Requirement:
From the line that includes "Cum sociis natoque" to the last line of the records, inclusive, repeat each line exactly.

Records shown:

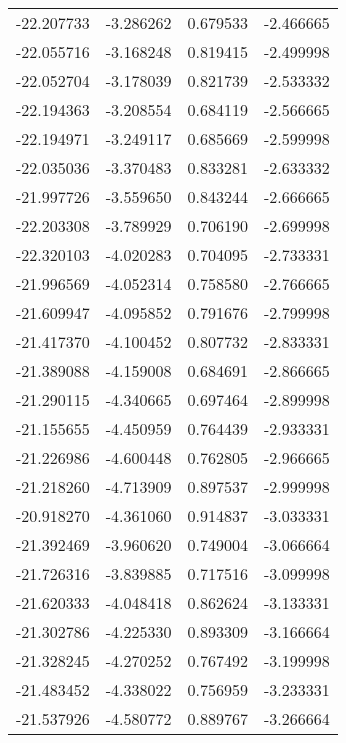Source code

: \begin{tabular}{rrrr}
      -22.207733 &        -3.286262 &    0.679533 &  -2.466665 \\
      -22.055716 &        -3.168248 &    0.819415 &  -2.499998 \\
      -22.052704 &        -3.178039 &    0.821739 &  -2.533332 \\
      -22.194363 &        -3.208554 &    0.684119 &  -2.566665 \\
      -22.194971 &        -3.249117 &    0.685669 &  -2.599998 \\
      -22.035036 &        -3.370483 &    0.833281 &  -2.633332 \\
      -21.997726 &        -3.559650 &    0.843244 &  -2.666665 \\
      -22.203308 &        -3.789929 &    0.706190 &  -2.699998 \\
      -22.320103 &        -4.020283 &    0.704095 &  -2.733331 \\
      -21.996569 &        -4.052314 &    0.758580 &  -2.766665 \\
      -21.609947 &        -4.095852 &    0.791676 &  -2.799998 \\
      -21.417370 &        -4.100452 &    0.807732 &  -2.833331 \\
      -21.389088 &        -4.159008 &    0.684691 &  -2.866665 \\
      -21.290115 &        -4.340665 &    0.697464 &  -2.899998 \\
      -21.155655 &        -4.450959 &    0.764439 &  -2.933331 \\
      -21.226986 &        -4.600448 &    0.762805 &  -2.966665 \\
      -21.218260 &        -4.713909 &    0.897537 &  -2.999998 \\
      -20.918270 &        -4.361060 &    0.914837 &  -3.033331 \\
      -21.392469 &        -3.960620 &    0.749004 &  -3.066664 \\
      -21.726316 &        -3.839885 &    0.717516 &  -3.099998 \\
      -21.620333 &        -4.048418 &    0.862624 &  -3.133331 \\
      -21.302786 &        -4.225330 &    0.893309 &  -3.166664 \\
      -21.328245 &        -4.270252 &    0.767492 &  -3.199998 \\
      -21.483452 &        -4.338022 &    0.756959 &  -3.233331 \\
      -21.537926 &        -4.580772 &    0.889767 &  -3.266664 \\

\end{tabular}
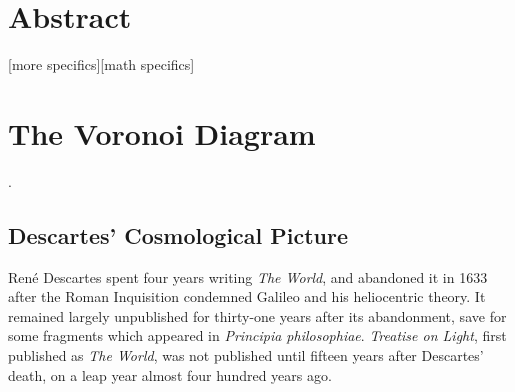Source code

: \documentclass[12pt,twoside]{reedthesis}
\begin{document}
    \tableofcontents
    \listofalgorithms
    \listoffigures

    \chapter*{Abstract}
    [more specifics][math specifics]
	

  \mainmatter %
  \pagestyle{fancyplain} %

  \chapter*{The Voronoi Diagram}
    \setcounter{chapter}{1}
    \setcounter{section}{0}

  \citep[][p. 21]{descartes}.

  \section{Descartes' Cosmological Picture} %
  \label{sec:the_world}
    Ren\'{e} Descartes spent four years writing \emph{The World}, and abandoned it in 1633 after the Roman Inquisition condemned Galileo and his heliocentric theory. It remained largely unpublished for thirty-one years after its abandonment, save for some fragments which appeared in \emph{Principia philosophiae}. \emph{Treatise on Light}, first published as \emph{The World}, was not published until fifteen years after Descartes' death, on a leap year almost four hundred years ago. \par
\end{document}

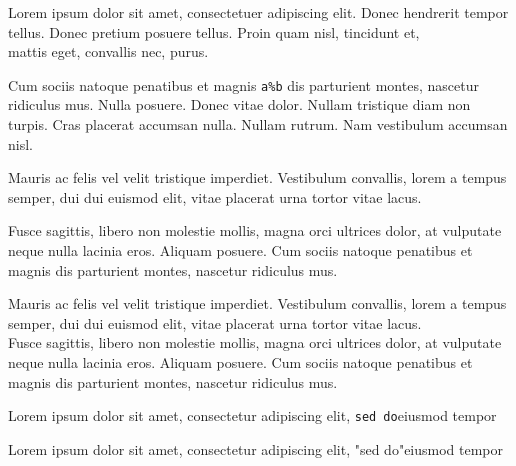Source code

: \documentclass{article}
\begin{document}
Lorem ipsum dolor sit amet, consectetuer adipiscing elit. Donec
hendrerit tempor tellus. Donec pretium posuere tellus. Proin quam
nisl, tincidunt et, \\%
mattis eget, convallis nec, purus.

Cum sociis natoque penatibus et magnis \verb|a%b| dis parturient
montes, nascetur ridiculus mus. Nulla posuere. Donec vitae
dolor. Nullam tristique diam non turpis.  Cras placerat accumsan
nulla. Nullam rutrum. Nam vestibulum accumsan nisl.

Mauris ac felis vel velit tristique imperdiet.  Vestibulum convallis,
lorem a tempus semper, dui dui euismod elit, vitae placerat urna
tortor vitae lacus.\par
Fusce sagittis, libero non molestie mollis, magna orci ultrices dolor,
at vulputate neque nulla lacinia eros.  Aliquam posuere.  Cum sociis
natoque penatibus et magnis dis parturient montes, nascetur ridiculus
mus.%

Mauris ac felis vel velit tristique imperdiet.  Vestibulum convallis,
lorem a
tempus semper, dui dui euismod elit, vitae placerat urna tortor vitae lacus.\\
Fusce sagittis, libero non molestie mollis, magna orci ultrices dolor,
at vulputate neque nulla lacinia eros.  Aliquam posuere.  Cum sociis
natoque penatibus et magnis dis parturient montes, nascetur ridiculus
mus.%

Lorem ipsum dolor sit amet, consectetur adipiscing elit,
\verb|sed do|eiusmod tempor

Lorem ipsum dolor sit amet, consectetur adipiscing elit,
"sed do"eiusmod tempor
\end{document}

Answer to the problem:
Cum sociis natoque penatibus et magnis \verb|a%b| dis parturient
montes, nascetur ridiculus mus. Nulla posuere. Donec vitae
dolor. Nullam tristique diam non turpis.  Cras placerat accumsan
nulla. Nullam rutrum. Nam vestibulum accumsan nisl.

Mauris ac felis vel velit tristique imperdiet.  Vestibulum convallis,
lorem a tempus semper, dui dui euismod elit, vitae placerat urna
tortor vitae lacus.\par
Fusce sagittis, libero non molestie mollis, magna orci ultrices dolor,
at vulputate neque nulla lacinia eros.  Aliquam posuere.  Cum sociis
natoque penatibus et magnis dis parturient montes, nascetur ridiculus
mus.%

Mauris ac felis vel velit tristique imperdiet.  Vestibulum convallis,
lorem a
tempus semper, dui dui euismod elit, vitae placerat urna tortor vitae lacus.\\
Fusce sagittis, libero non molestie mollis, magna orci ultrices dolor,
at vulputate neque nulla lacinia eros.  Aliquam posuere.  Cum sociis
natoque penatibus et magnis dis parturient montes, nascetur ridiculus
mus.%

Lorem ipsum dolor sit amet, consectetur adipiscing elit,
\verb|sed do|eiusmod tempor

Lorem ipsum dolor sit amet, consectetur adipiscing elit,
"sed do"eiusmod tempor
\end{document}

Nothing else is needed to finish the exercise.